* [DATA TO USE]
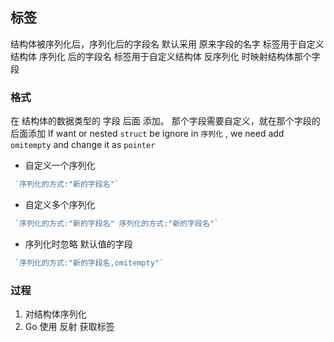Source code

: ##  标签
结构体被序列化后，序列化后的字段名 默认采用 原来字段的名字
标签用于自定义结构体 序列化   后的字段名
标签用于自定义结构体 反序列化 时映射结构体那个字段


###   格式
在 结构体的数据类型的 字段 后面 添加。
那个字段需要自定义，就在那个字段的后面添加
If want or nested `struct` be ignore in `序列化` , we need add `omitempty` and change it as `pointer` 

* 自定义一个序列化
```go
 `序列化的方式:"新的字段名"`
```

* 自定义多个序列化
```go
 `序列化的方式:"新的字段名" 序列化的方式:"新的字段名"`
```

* 序列化时忽略 默认值的字段
```go
 `序列化的方式:"新的字段名,omitempty"`
```



###   过程
1. 对结构体序列化
2. Go 使用 反射 获取标签
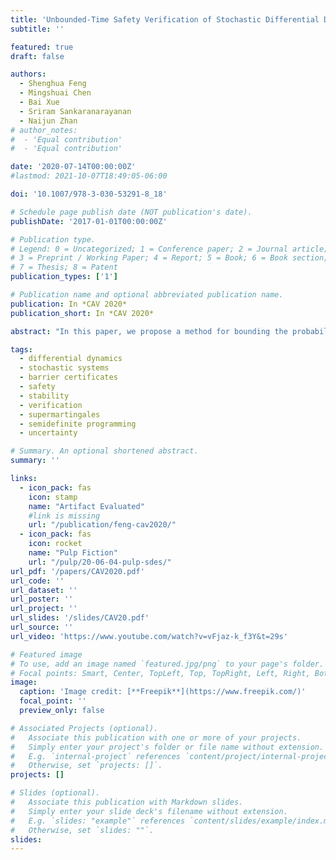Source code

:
 ```yaml
---
title: 'Unbounded-Time Safety Verification of Stochastic Differential Dynamics'
subtitle: ''

featured: true
draft: false

authors:
  - Shenghua Feng
  - Mingshuai Chen
  - Bai Xue
  - Sriram Sankaranarayanan
  - Naijun Zhan
# author_notes:
#  - 'Equal contribution'
#  - 'Equal contribution'

date: '2020-07-14T00:00:00Z'
#lastmod: 2021-10-07T18:49:05-06:00

doi: '10.1007/978-3-030-53291-8_18'

# Schedule page publish date (NOT publication's date).
publishDate: '2017-01-01T00:00:00Z'

# Publication type.
# Legend: 0 = Uncategorized; 1 = Conference paper; 2 = Journal article;
# 3 = Preprint / Working Paper; 4 = Report; 5 = Book; 6 = Book section;
# 7 = Thesis; 8 = Patent
publication_types: ['1']

# Publication name and optional abbreviated publication name.
publication: In *CAV 2020*
publication_short: In *CAV 2020*

abstract: "In this paper, we propose a method for bounding the probability that a stochastic differential equation (SDE) system violates a safety specification over the infinite time horizon. SDEs are mathematical models of stochastic processes that capture how states evolve continuously in time. They are widely used in numerous applications such as engineered systems (e.g., modeling how pedestrians move in an intersection), computational finance (e.g., modeling stock option prices), and ecological processes (e.g., population change over time). Previously the safety verification problem has been tackled over finite and infinite time horizons using a diverse set of approaches. The approach in this paper attempts to connect the two views by first identifying a finite time bound, beyond which the probability of a safety violation can be bounded by a negligibly small number. This is achieved by discovering an exponential barrier certificate that proves exponentially converging bounds on the probability of safety violations over time. Once the finite time interval is found, a finite-time verification approach is used to bound the probability of violation over this interval. We demonstrate our approach over a collection of interesting examples from the literature, wherein our approach can be used to find tight bounds on the violation probability of safety properties over the infinite time horizon."

tags:
  - differential dynamics
  - stochastic systems
  - barrier certificates
  - safety
  - stability
  - verification
  - supermartingales
  - semidefinite programming
  - uncertainty

# Summary. An optional shortened abstract.
summary: ''

links:
  - icon_pack: fas
    icon: stamp
    name: "Artifact Evaluated"
    #link is missing
    url: "/publication/feng-cav2020/"
  - icon_pack: fas
    icon: rocket
    name: "Pulp Fiction"
    url: "/pulp/20-06-04-pulp-sdes/"
url_pdf: '/papers/CAV2020.pdf'
url_code: ''
url_dataset: ''
url_poster: ''
url_project: ''
url_slides: '/slides/CAV20.pdf'
url_source: ''
url_video: 'https://www.youtube.com/watch?v=vFjaz-k_f3Y&t=29s'

# Featured image
# To use, add an image named `featured.jpg/png` to your page's folder.
# Focal points: Smart, Center, TopLeft, Top, TopRight, Left, Right, BottomLeft, Bottom, BottomRight.
image:
  caption: 'Image credit: [**Freepik**](https://www.freepik.com/)'
  focal_point: ''
  preview_only: false

# Associated Projects (optional).
#   Associate this publication with one or more of your projects.
#   Simply enter your project's folder or file name without extension.
#   E.g. `internal-project` references `content/project/internal-project/index.md`.
#   Otherwise, set `projects: []`.
projects: []

# Slides (optional).
#   Associate this publication with Markdown slides.
#   Simply enter your slide deck's filename without extension.
#   E.g. `slides: "example"` references `content/slides/example/index.md`.
#   Otherwise, set `slides: ""`.
slides:
---
```


<!-- {{% callout note %}}
Click the _Cite_ button above to demo the feature to enable visitors to import publication metadata into their reference management software.
{{% /callout %}} -->
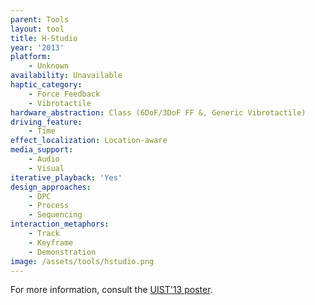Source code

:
 ```yaml
---
parent: Tools
layout: tool
title: H-Studio
year: '2013'
platform:
    - Unknown
availability: Unavailable
haptic_category:
    - Force Feedback
    - Vibrotactile
hardware_abstraction: Class (6DoF/3DoF FF &, Generic Vibrotactile)
driving_feature:
    - Time
effect_localization: Location-aware
media_support:
    - Audio
    - Visual
iterative_playback: 'Yes'
design_approaches:
    - DPC
    - Process
    - Sequencing
interaction_metaphors:
    - Track
    - Keyframe
    - Demonstration
image: /assets/tools/hstudio.png
---
```

For more information, consult the [UIST'13 poster](https://doi.org/10.1145/2508468.2514721).
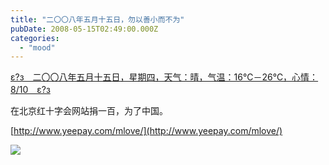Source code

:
 ```yaml
---
title: "二〇〇八年五月十五日，勿以善小而不为"
pubDate: 2008-05-15T02:49:00.000Z
categories: 
  - "mood"
---
```


[ε?з　二〇〇八年五月十五日，星期四，天气：晴，气温：16℃－26℃，心情：8/10　ε?з](https://www.liuweinan.com)

  

在北京红十字会网站捐一百，为了中国。

[http://www.yeepay.com/mlove/](http://www.yeepay.com/mlove/)

[![](http://www.yeepay.com/mlove/images/header_pic.jpg)](http://www.yeepay.com/mlove/)
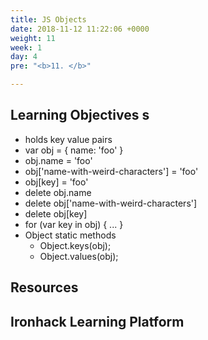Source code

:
 ```yaml
---
title: JS Objects
date: 2018-11-12 11:22:06 +0000
weight: 11
week: 1
day: 4
pre: "<b>11. </b>"

---
```

## Learning Objectives s

* holds key value pairs
* var obj = { name: 'foo' }
* obj.name = 'foo'
* obj\['name-with-weird-characters'\] = 'foo'
* obj\[key\] = 'foo'
* delete obj.name
* delete obj\['name-with-weird-characters'\]
* delete obj\[key\]
* for (var key in obj) { ... }
* Object static methods
  * Object.keys(obj);
  * Object.values(obj);

## Resources

## Ironhack Learning Platform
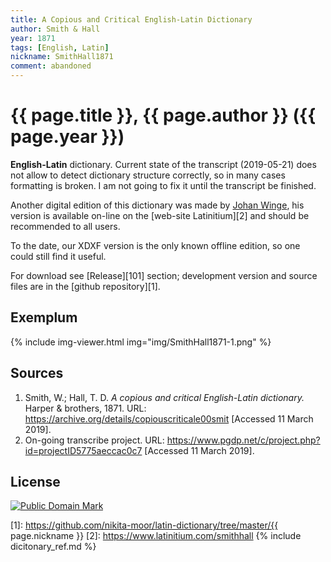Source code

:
 ```yaml
---
title: A Copious and Critical English-Latin Dictionary
author: Smith & Hall
year: 1871
tags: [English, Latin]
nickname: SmithHall1871
comment: abandoned
---
```

# {{ page.title }}, {{ page.author }} ({{ page.year }})

**English-Latin** dictionary. Current state of the transcript (2019-05-21) does not allow to detect dictionary structure correctly, so in many cases formatting is broken. I am not going to fix it until the transcript be finished.

Another digital edition of this dictionary was made by [Johan Winge](https://github.com/Alatius), his version is available on-line on the [web-site Latinitium][2] and should be recommended to all users.

To the date, our XDXF version is the only known offline edition, so one could still find it useful.

For download see [Release][101] section; development version and source files are in the [github repository][1].


## Exemplum

{% include img-viewer.html img="img/SmithHall1871-1.png" %}


## Sources

1. Smith, W.; Hall, T. D. _A copious and critical English-Latin dictionary._ Harper & brothers, 1871. URL: <https://archive.org/details/copiouscriticale00smit> \[Accessed 11 March 2019\].
1. On-going transcribe project. URL: <https://www.pgdp.net/c/project.php?id=projectID5775aeccac0c7> \[Accessed 11 March 2019\].


## License

<a rel="license" href="http://creativecommons.org/publicdomain/mark/1.0/">
<img src="https://licensebuttons.net/p/mark/1.0/88x31.png"
     style="border-style: none;" alt="Public Domain Mark" />
</a>


[1]: https://github.com/nikita-moor/latin-dictionary/tree/master/{{ page.nickname }}
[2]: https://www.latinitium.com/smithhall
{% include dicitonary_ref.md %}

* [YOUR OBJECTIVE] In the material above, find each line containing the word "Vibrotactile" and copy it.

* [EXERCISE RESPONSE]
    - Vibrotactile
hardware_abstraction: Class (6DoF/3DoF FF &, Generic Vibrotactile)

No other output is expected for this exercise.